#### [Task statement]
Only the lines with the string "Anime" are needed; return each of them from the entries below.

#### [Material for this exercise]

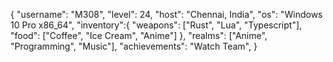 {
    "username": "M308",
    "level": 24,
    "host": "Chennai, India",
    "os": "Windows 10 Pro x86_64",
    "inventory":{
        "weapons": ["Rust", "Lua", "Typescript"],
        "food": ["Coffee", "Ice Cream", "Anime"]
    },
    "realms": ["Anime", "Programming", "Music"],
    "achievements": "Watch Team",
}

#### [Finished exercise]
        "food": ["Coffee", "Ice Cream", "Anime"]
    "realms": ["Anime", "Programming", "Music"],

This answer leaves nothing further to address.